▶ _Plain-text document sources_:
== == ==
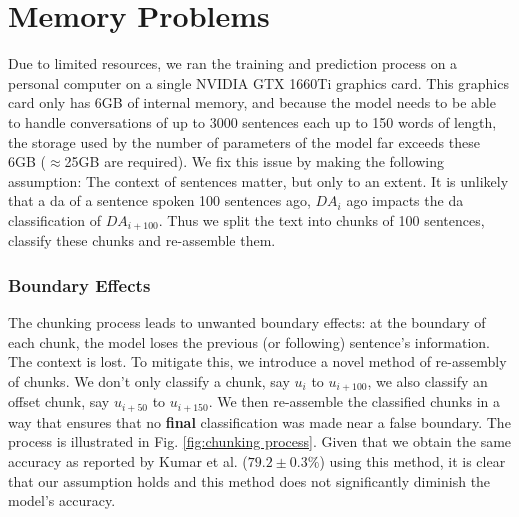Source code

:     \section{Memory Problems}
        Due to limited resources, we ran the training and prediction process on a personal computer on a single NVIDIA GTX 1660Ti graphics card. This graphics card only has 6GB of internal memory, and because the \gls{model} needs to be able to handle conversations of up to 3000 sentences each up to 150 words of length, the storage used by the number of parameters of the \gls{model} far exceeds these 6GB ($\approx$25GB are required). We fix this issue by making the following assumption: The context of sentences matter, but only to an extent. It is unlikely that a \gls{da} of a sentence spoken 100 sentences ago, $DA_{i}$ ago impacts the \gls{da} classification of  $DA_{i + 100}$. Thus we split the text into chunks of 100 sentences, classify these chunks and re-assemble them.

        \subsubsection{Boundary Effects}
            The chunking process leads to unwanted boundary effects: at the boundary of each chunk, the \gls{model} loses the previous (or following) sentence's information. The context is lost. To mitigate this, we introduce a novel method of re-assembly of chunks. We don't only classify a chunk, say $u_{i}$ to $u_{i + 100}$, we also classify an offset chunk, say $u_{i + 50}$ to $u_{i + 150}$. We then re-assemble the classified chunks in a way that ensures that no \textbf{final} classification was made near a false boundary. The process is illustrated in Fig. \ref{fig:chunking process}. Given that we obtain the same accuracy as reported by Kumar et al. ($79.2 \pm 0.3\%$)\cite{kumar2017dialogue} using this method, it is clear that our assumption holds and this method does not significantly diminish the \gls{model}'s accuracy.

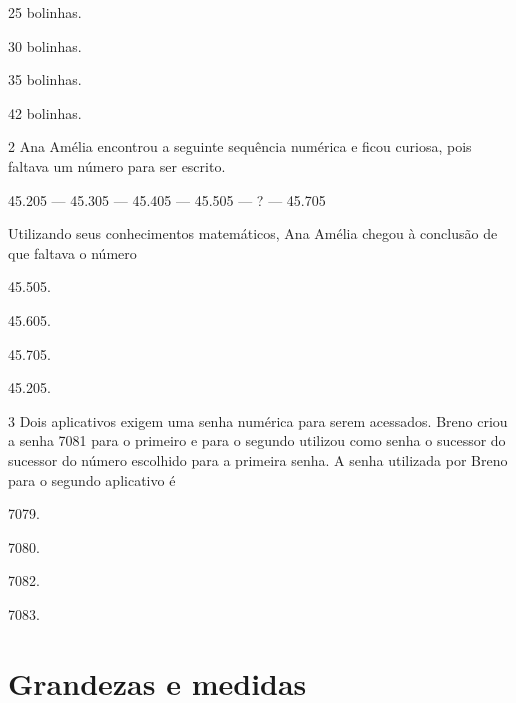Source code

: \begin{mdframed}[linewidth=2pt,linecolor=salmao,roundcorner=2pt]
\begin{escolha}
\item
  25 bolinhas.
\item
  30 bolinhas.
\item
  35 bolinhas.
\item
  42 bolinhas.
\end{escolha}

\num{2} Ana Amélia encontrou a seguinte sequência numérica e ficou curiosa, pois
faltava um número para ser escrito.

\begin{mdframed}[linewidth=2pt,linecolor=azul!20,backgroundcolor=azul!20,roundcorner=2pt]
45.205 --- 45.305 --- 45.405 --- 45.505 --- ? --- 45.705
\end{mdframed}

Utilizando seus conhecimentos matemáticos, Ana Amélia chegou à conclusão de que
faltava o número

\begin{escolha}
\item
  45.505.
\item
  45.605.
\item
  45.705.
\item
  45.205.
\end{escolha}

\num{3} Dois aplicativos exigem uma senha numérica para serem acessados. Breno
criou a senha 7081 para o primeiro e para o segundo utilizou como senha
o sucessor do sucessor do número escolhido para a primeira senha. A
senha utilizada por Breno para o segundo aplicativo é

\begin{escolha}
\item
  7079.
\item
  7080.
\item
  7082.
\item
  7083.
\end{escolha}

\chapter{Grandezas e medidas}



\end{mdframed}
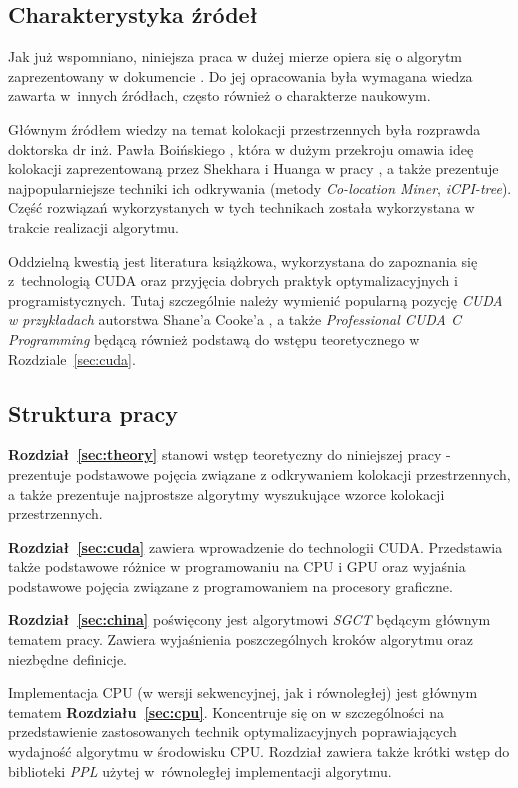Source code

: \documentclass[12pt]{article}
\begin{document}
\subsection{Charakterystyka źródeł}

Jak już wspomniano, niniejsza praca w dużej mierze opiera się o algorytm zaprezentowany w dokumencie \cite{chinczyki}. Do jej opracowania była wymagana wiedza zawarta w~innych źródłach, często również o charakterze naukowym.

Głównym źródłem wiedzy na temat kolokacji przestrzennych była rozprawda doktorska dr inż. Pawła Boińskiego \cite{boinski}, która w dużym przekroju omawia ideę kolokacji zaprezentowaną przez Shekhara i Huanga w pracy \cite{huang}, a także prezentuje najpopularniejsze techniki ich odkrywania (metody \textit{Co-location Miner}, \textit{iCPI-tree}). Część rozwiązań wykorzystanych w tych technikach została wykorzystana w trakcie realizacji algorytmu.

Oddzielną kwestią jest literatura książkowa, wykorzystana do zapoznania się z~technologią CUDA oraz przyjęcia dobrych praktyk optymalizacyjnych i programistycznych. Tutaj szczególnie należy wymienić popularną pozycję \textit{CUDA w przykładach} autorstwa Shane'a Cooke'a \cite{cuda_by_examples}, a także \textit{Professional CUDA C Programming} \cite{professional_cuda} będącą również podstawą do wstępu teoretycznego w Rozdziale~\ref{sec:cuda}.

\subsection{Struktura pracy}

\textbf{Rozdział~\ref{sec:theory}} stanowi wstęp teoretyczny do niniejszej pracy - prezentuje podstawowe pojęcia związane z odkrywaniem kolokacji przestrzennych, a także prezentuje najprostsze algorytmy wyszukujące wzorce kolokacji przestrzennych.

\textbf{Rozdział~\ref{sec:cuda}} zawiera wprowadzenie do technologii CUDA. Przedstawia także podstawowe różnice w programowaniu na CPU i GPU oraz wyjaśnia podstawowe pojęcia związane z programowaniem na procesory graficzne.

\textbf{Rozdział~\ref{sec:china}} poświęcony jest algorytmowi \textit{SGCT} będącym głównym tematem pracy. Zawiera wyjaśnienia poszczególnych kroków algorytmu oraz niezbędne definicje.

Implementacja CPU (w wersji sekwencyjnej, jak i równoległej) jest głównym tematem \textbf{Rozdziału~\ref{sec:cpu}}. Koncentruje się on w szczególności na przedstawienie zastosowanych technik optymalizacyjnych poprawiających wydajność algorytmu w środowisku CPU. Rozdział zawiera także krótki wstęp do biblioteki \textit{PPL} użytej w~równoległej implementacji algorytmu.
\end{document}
== == ==
▶ _Task_: Now write out the data word for word, skipping every picture in it.

▶ _Solution to this problem_:
Source code

:     \section{Memory Problems}
        Due to limited resources, we ran the training and prediction process on a personal computer on a single NVIDIA GTX 1660Ti graphics card. This graphics card only has 6GB of internal memory, and because the \gls{model} needs to be able to handle conversations of up to 3000 sentences each up to 150 words of length, the storage used by the number of parameters of the \gls{model} far exceeds these 6GB ($\approx$25GB are required). We fix this issue by making the following assumption: The context of sentences matter, but only to an extent. It is unlikely that a \gls{da} of a sentence spoken 100 sentences ago, $DA_{i}$ ago impacts the \gls{da} classification of  $DA_{i + 100}$. Thus we split the text into chunks of 100 sentences, classify these chunks and re-assemble them.

        \subsubsection{Boundary Effects}
            The chunking process leads to unwanted boundary effects: at the boundary of each chunk, the \gls{model} loses the previous (or following) sentence's information. The context is lost. To mitigate this, we introduce a novel method of re-assembly of chunks. We don't only classify a chunk, say $u_{i}$ to $u_{i + 100}$, we also classify an offset chunk, say $u_{i + 50}$ to $u_{i + 150}$. We then re-assemble the classified chunks in a way that ensures that no \textbf{final} classification was made near a false boundary. The process is illustrated in Fig. \ref{fig:chunking process}. Given that we obtain the same accuracy as reported by Kumar et al. ($79.2 \pm 0.3\%$)\cite{kumar2017dialogue} using this method, it is clear that our assumption holds and this method does not significantly diminish the \gls{model}'s accuracy.

Source code

: \begin{mdframed}[linewidth=2pt,linecolor=salmao,roundcorner=2pt]
\begin{escolha}
\item
  25 bolinhas.
\item
  30 bolinhas.
\item
  35 bolinhas.
\item
  42 bolinhas.
\end{escolha}

\num{2} Ana Amélia encontrou a seguinte sequência numérica e ficou curiosa, pois
faltava um número para ser escrito.

\begin{mdframed}[linewidth=2pt,linecolor=azul!20,backgroundcolor=azul!20,roundcorner=2pt]
45.205 --- 45.305 --- 45.405 --- 45.505 --- ? --- 45.705
\end{mdframed}

Utilizando seus conhecimentos matemáticos, Ana Amélia chegou à conclusão de que
faltava o número

\begin{escolha}
\item
  45.505.
\item
  45.605.
\item
  45.705.
\item
  45.205.
\end{escolha}

\num{3} Dois aplicativos exigem uma senha numérica para serem acessados. Breno
criou a senha 7081 para o primeiro e para o segundo utilizou como senha
o sucessor do sucessor do número escolhido para a primeira senha. A
senha utilizada por Breno para o segundo aplicativo é

\begin{escolha}
\item
  7079.
\item
  7080.
\item
  7082.
\item
  7083.
\end{escolha}

\chapter{Grandezas e medidas}



\end{mdframed}
Source code

: \documentclass[12pt]{article}
\begin{document}
\subsection{Charakterystyka źródeł}

Jak już wspomniano, niniejsza praca w dużej mierze opiera się o algorytm zaprezentowany w dokumencie \cite{chinczyki}. Do jej opracowania była wymagana wiedza zawarta w~innych źródłach, często również o charakterze naukowym.

Głównym źródłem wiedzy na temat kolokacji przestrzennych była rozprawda doktorska dr inż. Pawła Boińskiego \cite{boinski}, która w dużym przekroju omawia ideę kolokacji zaprezentowaną przez Shekhara i Huanga w pracy \cite{huang}, a także prezentuje najpopularniejsze techniki ich odkrywania (metody \textit{Co-location Miner}, \textit{iCPI-tree}). Część rozwiązań wykorzystanych w tych technikach została wykorzystana w trakcie realizacji algorytmu.

Oddzielną kwestią jest literatura książkowa, wykorzystana do zapoznania się z~technologią CUDA oraz przyjęcia dobrych praktyk optymalizacyjnych i programistycznych. Tutaj szczególnie należy wymienić popularną pozycję \textit{CUDA w przykładach} autorstwa Shane'a Cooke'a \cite{cuda_by_examples}, a także \textit{Professional CUDA C Programming} \cite{professional_cuda} będącą również podstawą do wstępu teoretycznego w Rozdziale~\ref{sec:cuda}.

\subsection{Struktura pracy}

\textbf{Rozdział~\ref{sec:theory}} stanowi wstęp teoretyczny do niniejszej pracy - prezentuje podstawowe pojęcia związane z odkrywaniem kolokacji przestrzennych, a także prezentuje najprostsze algorytmy wyszukujące wzorce kolokacji przestrzennych.

\textbf{Rozdział~\ref{sec:cuda}} zawiera wprowadzenie do technologii CUDA. Przedstawia także podstawowe różnice w programowaniu na CPU i GPU oraz wyjaśnia podstawowe pojęcia związane z programowaniem na procesory graficzne.

\textbf{Rozdział~\ref{sec:china}} poświęcony jest algorytmowi \textit{SGCT} będącym głównym tematem pracy. Zawiera wyjaśnienia poszczególnych kroków algorytmu oraz niezbędne definicje.

Implementacja CPU (w wersji sekwencyjnej, jak i równoległej) jest głównym tematem \textbf{Rozdziału~\ref{sec:cpu}}. Koncentruje się on w szczególności na przedstawienie zastosowanych technik optymalizacyjnych poprawiających wydajność algorytmu w środowisku CPU. Rozdział zawiera także krótki wstęp do biblioteki \textit{PPL} użytej w~równoległej implementacji algorytmu.
\end{document}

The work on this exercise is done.